Tuesday, July 21, 2015

The Gift of Meditation

visual
 
We are daily, hourly, even moment by moment bombarded with stimulation to the brain.  I think part of the peace and joy that comes with wilderness camping, hiking, or just sitting by a pond is that for a few moments, we get to "turn off" the visual, auditory, and other stimulation coming from our electronic and 21st-Century devices -- and we "tune in" instead to sights and sounds of peace.  For our mental and spiritual health, we need to stand back on a regular basis from the whirl of temporary events and observe the bigger picture of how things work.
 
When St.
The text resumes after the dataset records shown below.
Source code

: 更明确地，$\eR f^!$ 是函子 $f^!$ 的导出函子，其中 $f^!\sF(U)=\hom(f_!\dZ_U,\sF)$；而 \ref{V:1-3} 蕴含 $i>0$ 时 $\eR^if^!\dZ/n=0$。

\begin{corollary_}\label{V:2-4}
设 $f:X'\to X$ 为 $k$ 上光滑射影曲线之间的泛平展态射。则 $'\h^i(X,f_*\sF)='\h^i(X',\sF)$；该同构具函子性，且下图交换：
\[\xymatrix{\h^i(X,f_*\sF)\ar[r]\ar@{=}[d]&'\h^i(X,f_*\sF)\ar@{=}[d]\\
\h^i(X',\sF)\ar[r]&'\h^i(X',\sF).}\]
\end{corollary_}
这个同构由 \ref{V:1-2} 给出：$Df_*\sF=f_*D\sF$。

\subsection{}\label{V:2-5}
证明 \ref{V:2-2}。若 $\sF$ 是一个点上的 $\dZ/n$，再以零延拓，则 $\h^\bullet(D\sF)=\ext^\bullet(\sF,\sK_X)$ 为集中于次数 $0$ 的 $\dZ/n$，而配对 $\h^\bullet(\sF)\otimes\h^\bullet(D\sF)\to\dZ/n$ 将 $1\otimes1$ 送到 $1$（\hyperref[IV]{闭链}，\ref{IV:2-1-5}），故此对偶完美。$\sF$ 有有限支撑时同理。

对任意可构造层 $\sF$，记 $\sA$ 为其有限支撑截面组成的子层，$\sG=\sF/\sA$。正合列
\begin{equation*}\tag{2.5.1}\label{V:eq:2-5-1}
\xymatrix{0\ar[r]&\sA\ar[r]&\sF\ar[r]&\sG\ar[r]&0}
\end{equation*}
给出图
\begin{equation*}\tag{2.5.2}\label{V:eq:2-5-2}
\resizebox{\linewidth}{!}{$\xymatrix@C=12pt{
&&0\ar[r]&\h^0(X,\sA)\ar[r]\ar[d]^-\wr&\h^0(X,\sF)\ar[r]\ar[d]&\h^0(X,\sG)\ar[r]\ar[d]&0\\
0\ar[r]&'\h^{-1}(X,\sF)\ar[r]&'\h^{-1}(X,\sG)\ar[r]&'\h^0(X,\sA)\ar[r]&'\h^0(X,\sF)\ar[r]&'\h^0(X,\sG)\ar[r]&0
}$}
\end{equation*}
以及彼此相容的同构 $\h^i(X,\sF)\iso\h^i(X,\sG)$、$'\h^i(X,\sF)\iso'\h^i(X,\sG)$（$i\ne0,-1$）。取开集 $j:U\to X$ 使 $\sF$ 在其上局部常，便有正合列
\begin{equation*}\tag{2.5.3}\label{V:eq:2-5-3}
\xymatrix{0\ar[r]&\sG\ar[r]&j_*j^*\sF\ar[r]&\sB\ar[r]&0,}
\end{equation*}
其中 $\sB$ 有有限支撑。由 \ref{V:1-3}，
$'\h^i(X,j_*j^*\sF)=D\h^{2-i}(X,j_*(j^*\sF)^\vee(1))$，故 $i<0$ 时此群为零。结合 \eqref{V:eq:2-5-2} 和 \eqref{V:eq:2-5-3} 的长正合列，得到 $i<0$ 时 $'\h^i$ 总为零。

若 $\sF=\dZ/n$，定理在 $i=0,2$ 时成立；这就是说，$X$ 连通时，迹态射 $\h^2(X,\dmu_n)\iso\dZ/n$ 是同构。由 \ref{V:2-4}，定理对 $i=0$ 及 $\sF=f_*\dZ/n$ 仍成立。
Teresa instructed her nuns on the art of meditation, she said this:  "I do not require  of you to form great and curious considerations in your understanding.  I require of you no more than to look."  As Moses stood at the Red Sea with the Egyptian army at his back, his instructions from God were You have only to be still and know that I am God.  That "being still" and "just looking" is the entrance to the gift of meditation.
 
"Looking" is not the same as "seeing."  We "see" with the part of the brain that responds to visual stimulation (the visual cortex).  The cerebellum is that part of the brain that is aware of all the external stimuli that surrounds us.  We need that information for survival -- but not every particle of information is useful at any given time.  For example, if we are sitting in a room, we are somehow aware of all the visual cues around us, whether people are moving about, whether they are speaking, what the temperature in the room is at the moment, etc.  If we are trying to pay attention to something we are reading or that someone is saying to us, the frontal lobe works to screen out the information we are aware of but don't need at the moment. 
 
The frontal lobe is the executive center of the brain.  It has the "Power" to ignore information coming from the cerebellum, or the power to choose which information it will pay attention to.  When we first begin to meditate, we need to train the executive center of the brain to screen out information we don't want -- we need to train it to simply "look," as Teresa taught her sisters.   What we "look at" may be an object, a situation that intrigues or annoys us, or an idea that interests us.  We don't need to form a brilliant conclusion or have some sort of revelation about the object we are considering; we simply need to "look" at it, to observe it carefully until our consciousness has been lifted to a longer, slower rhythm. 
 
At first, we are not yet adjusted to this new rhythm of thought.  We become impatient and restless -- but if we stay with it for 10 minutes, on a daily basis, we discover that we have entered on a fresh plane of perception, that our relationship with things has been altered.  Like Moses standing on the shore of the Red Sea, we might lift our rod over the sea, but what we know deep down is that we don't have to "do" or "achieve" our deliverance.  We see beyond the superficial; we know that God is in charge, and that He will deliver us according to ways that we cannot even dream or imagine. 
 
As we continue to meditate on a daily basis, to train our frontal lobes to "look" instead of responding to the constant stream of stimulation around us, we begin to surrender to a new and deeper world within us.  We begin to see unsuspected beauty, meaning, and power as the spiritual world intersects our physical world.  A perpetual growth of understanding keeps pace with the increase of attention which we bring to bear on our world, our environment, our lives.
 
As our meditation becomes deeper, it defends us against the perpetual assaults of the outer world.  We "see" Pharaoh's army on the attack, but we "know" not only that we have no defense in ourselves, but that God is our shelter and our shield.  As Psalm 57:2 says, "I will hide under the shelter of His wings until the disaster has passed me by."  We set a ring of silence between ourselves and disaster, and within that circle, we are free from fear and anxiety!  If God be for us, who can be against?
 
The world of appearance no longer controls or possesses us; we have entered into another world of peace, of confidence, of really seeing "how things work."  We may not be able to remain in this world as long as we wish, any more than a toddler is able to remain walking after his first tentative steps.  He sits down again and resorts to the convenient and comfortable crawl as his means of locomotion -- but the promise of future development is there.  Surely it is worth a few minutes a day to train our frontal lobes to "look" and to see into a world that promises not to make us walk, but to fly.